PROVIDED DATA Start Marker
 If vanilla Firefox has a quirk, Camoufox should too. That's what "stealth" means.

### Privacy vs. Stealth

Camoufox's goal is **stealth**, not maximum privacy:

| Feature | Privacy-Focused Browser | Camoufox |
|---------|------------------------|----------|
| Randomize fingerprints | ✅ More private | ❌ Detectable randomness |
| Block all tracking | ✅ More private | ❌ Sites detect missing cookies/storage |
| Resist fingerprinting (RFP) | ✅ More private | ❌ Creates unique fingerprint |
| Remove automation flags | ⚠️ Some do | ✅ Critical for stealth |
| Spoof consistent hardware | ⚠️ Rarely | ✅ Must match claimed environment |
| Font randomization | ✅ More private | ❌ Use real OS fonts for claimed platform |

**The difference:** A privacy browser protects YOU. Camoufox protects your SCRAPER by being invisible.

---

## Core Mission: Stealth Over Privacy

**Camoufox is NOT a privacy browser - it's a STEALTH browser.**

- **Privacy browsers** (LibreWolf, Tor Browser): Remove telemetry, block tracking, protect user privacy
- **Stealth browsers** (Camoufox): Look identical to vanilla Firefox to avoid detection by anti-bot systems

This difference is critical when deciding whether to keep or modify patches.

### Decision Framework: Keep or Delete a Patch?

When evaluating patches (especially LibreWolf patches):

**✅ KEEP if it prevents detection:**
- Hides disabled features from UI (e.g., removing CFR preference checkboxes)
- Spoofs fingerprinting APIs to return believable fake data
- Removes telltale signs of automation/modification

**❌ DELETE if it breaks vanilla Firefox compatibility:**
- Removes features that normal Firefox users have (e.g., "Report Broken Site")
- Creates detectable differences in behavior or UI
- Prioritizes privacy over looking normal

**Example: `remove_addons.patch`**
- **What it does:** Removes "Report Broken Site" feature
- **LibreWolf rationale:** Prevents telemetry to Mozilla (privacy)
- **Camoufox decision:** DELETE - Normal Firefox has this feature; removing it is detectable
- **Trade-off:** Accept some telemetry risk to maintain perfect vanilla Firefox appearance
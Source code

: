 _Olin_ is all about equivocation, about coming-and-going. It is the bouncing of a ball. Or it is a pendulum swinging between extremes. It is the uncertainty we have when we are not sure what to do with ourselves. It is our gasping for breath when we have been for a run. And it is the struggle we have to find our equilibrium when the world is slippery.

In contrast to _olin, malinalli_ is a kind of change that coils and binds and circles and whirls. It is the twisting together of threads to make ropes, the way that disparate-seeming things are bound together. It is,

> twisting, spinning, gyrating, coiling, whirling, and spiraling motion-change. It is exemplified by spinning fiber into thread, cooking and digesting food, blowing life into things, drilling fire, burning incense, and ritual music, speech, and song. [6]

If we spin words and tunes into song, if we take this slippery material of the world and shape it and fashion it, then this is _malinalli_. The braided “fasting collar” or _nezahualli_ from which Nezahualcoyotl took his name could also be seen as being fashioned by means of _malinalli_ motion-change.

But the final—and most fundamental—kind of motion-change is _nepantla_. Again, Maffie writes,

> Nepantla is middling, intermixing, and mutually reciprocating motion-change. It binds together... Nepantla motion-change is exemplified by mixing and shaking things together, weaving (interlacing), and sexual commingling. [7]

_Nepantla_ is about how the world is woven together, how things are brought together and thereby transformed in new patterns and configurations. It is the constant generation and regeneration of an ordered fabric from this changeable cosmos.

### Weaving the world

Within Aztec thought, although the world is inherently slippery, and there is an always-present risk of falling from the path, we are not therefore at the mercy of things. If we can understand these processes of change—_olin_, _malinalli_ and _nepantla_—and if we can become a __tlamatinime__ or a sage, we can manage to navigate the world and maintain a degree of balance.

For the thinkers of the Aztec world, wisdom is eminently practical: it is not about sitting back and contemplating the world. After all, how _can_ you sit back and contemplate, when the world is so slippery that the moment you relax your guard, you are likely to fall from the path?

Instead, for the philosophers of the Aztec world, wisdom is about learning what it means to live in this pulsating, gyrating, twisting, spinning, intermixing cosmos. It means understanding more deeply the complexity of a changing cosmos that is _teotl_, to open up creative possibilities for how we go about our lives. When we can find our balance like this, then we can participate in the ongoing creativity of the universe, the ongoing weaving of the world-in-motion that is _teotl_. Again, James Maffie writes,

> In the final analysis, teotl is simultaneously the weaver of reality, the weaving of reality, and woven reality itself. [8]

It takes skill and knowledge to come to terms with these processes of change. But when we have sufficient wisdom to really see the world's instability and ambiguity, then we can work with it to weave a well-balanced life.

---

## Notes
PROVIDED DATA End Marker
**TASK STATEMENT:** Now output the listing above, exactly as it appears.

**EXERCISE RESPONSE:**
 If vanilla Firefox has a quirk, Camoufox should too. That's what "stealth" means.

### Privacy vs. Stealth

Camoufox's goal is **stealth**, not maximum privacy:

| Feature | Privacy-Focused Browser | Camoufox |
|---------|------------------------|----------|
| Randomize fingerprints | ✅ More private | ❌ Detectable randomness |
| Block all tracking | ✅ More private | ❌ Sites detect missing cookies/storage |
| Resist fingerprinting (RFP) | ✅ More private | ❌ Creates unique fingerprint |
| Remove automation flags | ⚠️ Some do | ✅ Critical for stealth |
| Spoof consistent hardware | ⚠️ Rarely | ✅ Must match claimed environment |
| Font randomization | ✅ More private | ❌ Use real OS fonts for claimed platform |

**The difference:** A privacy browser protects YOU. Camoufox protects your SCRAPER by being invisible.

---

## Core Mission: Stealth Over Privacy

**Camoufox is NOT a privacy browser - it's a STEALTH browser.**

- **Privacy browsers** (LibreWolf, Tor Browser): Remove telemetry, block tracking, protect user privacy
- **Stealth browsers** (Camoufox): Look identical to vanilla Firefox to avoid detection by anti-bot systems

This difference is critical when deciding whether to keep or modify patches.

### Decision Framework: Keep or Delete a Patch?

When evaluating patches (especially LibreWolf patches):

**✅ KEEP if it prevents detection:**
- Hides disabled features from UI (e.g., removing CFR preference checkboxes)
- Spoofs fingerprinting APIs to return believable fake data
- Removes telltale signs of automation/modification

**❌ DELETE if it breaks vanilla Firefox compatibility:**
- Removes features that normal Firefox users have (e.g., "Report Broken Site")
- Creates detectable differences in behavior or UI
- Prioritizes privacy over looking normal

**Example: `remove_addons.patch`**
- **What it does:** Removes "Report Broken Site" feature
- **LibreWolf rationale:** Prevents telemetry to Mozilla (privacy)
- **Camoufox decision:** DELETE - Normal Firefox has this feature; removing it is detectable
- **Trade-off:** Accept some telemetry risk to maintain perfect vanilla Firefox appearance
Source code

: _Olin_ is all about equivocation, about coming-and-going. It is the bouncing of a ball. Or it is a pendulum swinging between extremes. It is the uncertainty we have when we are not sure what to do with ourselves. It is our gasping for breath when we have been for a run. And it is the struggle we have to find our equilibrium when the world is slippery.

In contrast to _olin, malinalli_ is a kind of change that coils and binds and circles and whirls. It is the twisting together of threads to make ropes, the way that disparate-seeming things are bound together. It is,

> twisting, spinning, gyrating, coiling, whirling, and spiraling motion-change. It is exemplified by spinning fiber into thread, cooking and digesting food, blowing life into things, drilling fire, burning incense, and ritual music, speech, and song. [6]

If we spin words and tunes into song, if we take this slippery material of the world and shape it and fashion it, then this is _malinalli_. The braided “fasting collar” or _nezahualli_ from which Nezahualcoyotl took his name could also be seen as being fashioned by means of _malinalli_ motion-change.

But the final—and most fundamental—kind of motion-change is _nepantla_. Again, Maffie writes,

> Nepantla is middling, intermixing, and mutually reciprocating motion-change. It binds together... Nepantla motion-change is exemplified by mixing and shaking things together, weaving (interlacing), and sexual commingling. [7]

_Nepantla_ is about how the world is woven together, how things are brought together and thereby transformed in new patterns and configurations. It is the constant generation and regeneration of an ordered fabric from this changeable cosmos.

### Weaving the world

Within Aztec thought, although the world is inherently slippery, and there is an always-present risk of falling from the path, we are not therefore at the mercy of things. If we can understand these processes of change—_olin_, _malinalli_ and _nepantla_—and if we can become a __tlamatinime__ or a sage, we can manage to navigate the world and maintain a degree of balance.

For the thinkers of the Aztec world, wisdom is eminently practical: it is not about sitting back and contemplating the world. After all, how _can_ you sit back and contemplate, when the world is so slippery that the moment you relax your guard, you are likely to fall from the path?

Instead, for the philosophers of the Aztec world, wisdom is about learning what it means to live in this pulsating, gyrating, twisting, spinning, intermixing cosmos. It means understanding more deeply the complexity of a changing cosmos that is _teotl_, to open up creative possibilities for how we go about our lives. When we can find our balance like this, then we can participate in the ongoing creativity of the universe, the ongoing weaving of the world-in-motion that is _teotl_. Again, James Maffie writes,

> In the final analysis, teotl is simultaneously the weaver of reality, the weaving of reality, and woven reality itself. [8]

It takes skill and knowledge to come to terms with these processes of change. But when we have sufficient wisdom to really see the world's instability and ambiguity, then we can work with it to weave a well-balanced life.

---

## Notes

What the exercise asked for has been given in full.